In Humans, fMRI Reveals That Striosome-like and Matrix-like Striatal Voxels are Engaged in Different Phases of Movement

Introduction

The striatum is organized into two neurochemically and anatomically distinct compartments, the striosome and matrix, that play specialized roles in motor and cognitive functions. While extensive animal research has elucidated compartment-specific contributions to reward, learning and motor control, direct evidence for compartment specialization in humans is lacking.

Methods

We defined human striatal voxels as striosome-like or matrix-like based on biases in structural (diffusion) connectivity. Then we investigated functional activation patterns in those compartment-like voxels using task-based functional MRI (tfMRI) during pre-movement cue and five motor conditions (left/right hand, left/right foot, and tongue movements).

Results

Functional activation was strikingly segregated: striosome-like voxels were preferentially engaged during the cue phase, while matrix-like voxels dominated activation during motor execution, especially for tongue and foot movement. Motor tasks elicited robust bilateral activation, with contralateral activation dominating during limb movements. Activation was more lateralized in matrix-like than in striosome-like voxels. Both striosome-like and matrix-like voxels exhibited strong activation at the onset of task execution (e.g., within the first few seconds post-cue).

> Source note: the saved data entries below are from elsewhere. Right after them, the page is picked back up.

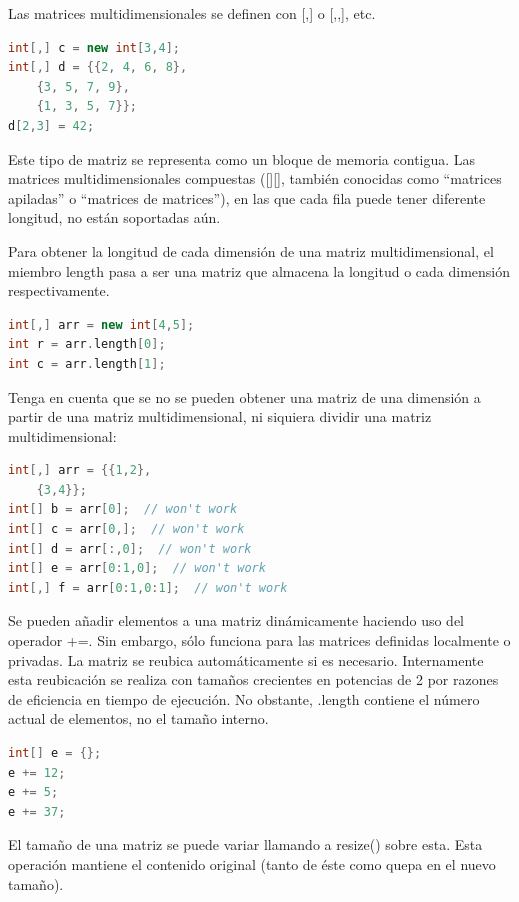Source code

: \documentclass[12pt,twoside]{book}
\begin{document}
Las matrices multidimensionales se definen con [,] o [,,], etc.

\begin{lstlisting}[language=C++]
int[,] c = new int[3,4];
int[,] d = {{2, 4, 6, 8},
	{3, 5, 7, 9},
	{1, 3, 5, 7}};
d[2,3] = 42;
\end{lstlisting}


Este tipo de matriz se representa como un bloque de memoria contigua. Las matrices multidimensionales compuestas ([][], también conocidas como ``matrices apiladas'' o ``matrices de matrices''), en las que cada fila puede tener diferente longitud, no están soportadas aún.

Para obtener la longitud de cada dimensión de una matriz multidimensional, el miembro length pasa a ser una matriz que almacena la longitud o cada dimensión respectivamente.

\begin{lstlisting}[language=C++]
int[,] arr = new int[4,5];
int r = arr.length[0];
int c = arr.length[1];
\end{lstlisting}

Tenga en cuenta que se no se pueden obtener una matriz de una dimensión a partir de una matriz multidimensional, ni siquiera dividir una matriz multidimensional:

\begin{lstlisting}[language=C++]
int[,] arr = {{1,2},
	{3,4}};
int[] b = arr[0];  // won't work
int[] c = arr[0,];  // won't work
int[] d = arr[:,0];  // won't work
int[] e = arr[0:1,0];  // won't work
int[,] f = arr[0:1,0:1];  // won't work
\end{lstlisting}

Se pueden añadir elementos a una matriz dinámicamente haciendo uso del operador +=. Sin embargo, sólo funciona para las matrices definidas localmente o privadas. La matriz se reubica automáticamente si es necesario. Internamente esta reubicación se realiza con tamaños crecientes en potencias de 2 por razones de eficiencia en tiempo de ejecución. No obstante, .length contiene el número actual de elementos, no el tamaño interno.

\begin{lstlisting}[language=C++]
int[] e = {};
e += 12;
e += 5;
e += 37;
\end{lstlisting}

El tamaño de una matriz se puede variar llamando a resize() sobre esta. Esta operación mantiene el contenido original (tanto de éste como quepa en el nuevo tamaño).
\end{document}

However, activation in matrix-like voxels declined modestly over the course of the movement phase, while striosomal activation dropped sharply at task termination, suggesting a role in behavioral transitions. These findings are consistent with the role of the striosome in anticipatory evaluation and dopaminergic modulation, and matrix specialization for executing automatized routines.

Conclusions

This study provides the first task-based fMRI evidence of temporally and functionally distinct striatal compartment dynamics in humans, offering novel insights into striatal microcircuitry in motivated behavior and the planning and execution of movements.

Key Points

• Striatal medium spiny neurons develop in two interdigitated tissue compartments, the striosome and matrix, that are embryologically, pharmacologically, and anatomically distinct. Inter-compartmental differences in function have been identified in animals, but never in humans.

• We found that in humans, the compartments differed in functional activation during movement tasks: during the task cue, activation was greater in striosome-like voxels, while matrix-like activation was greater during each of five distinct types of movement.

• Both compartments were active at the beginning of movement, but at the termination of movement striosome-like activation fell to below baseline, suggesting a role for the striosome in behavioral transitions.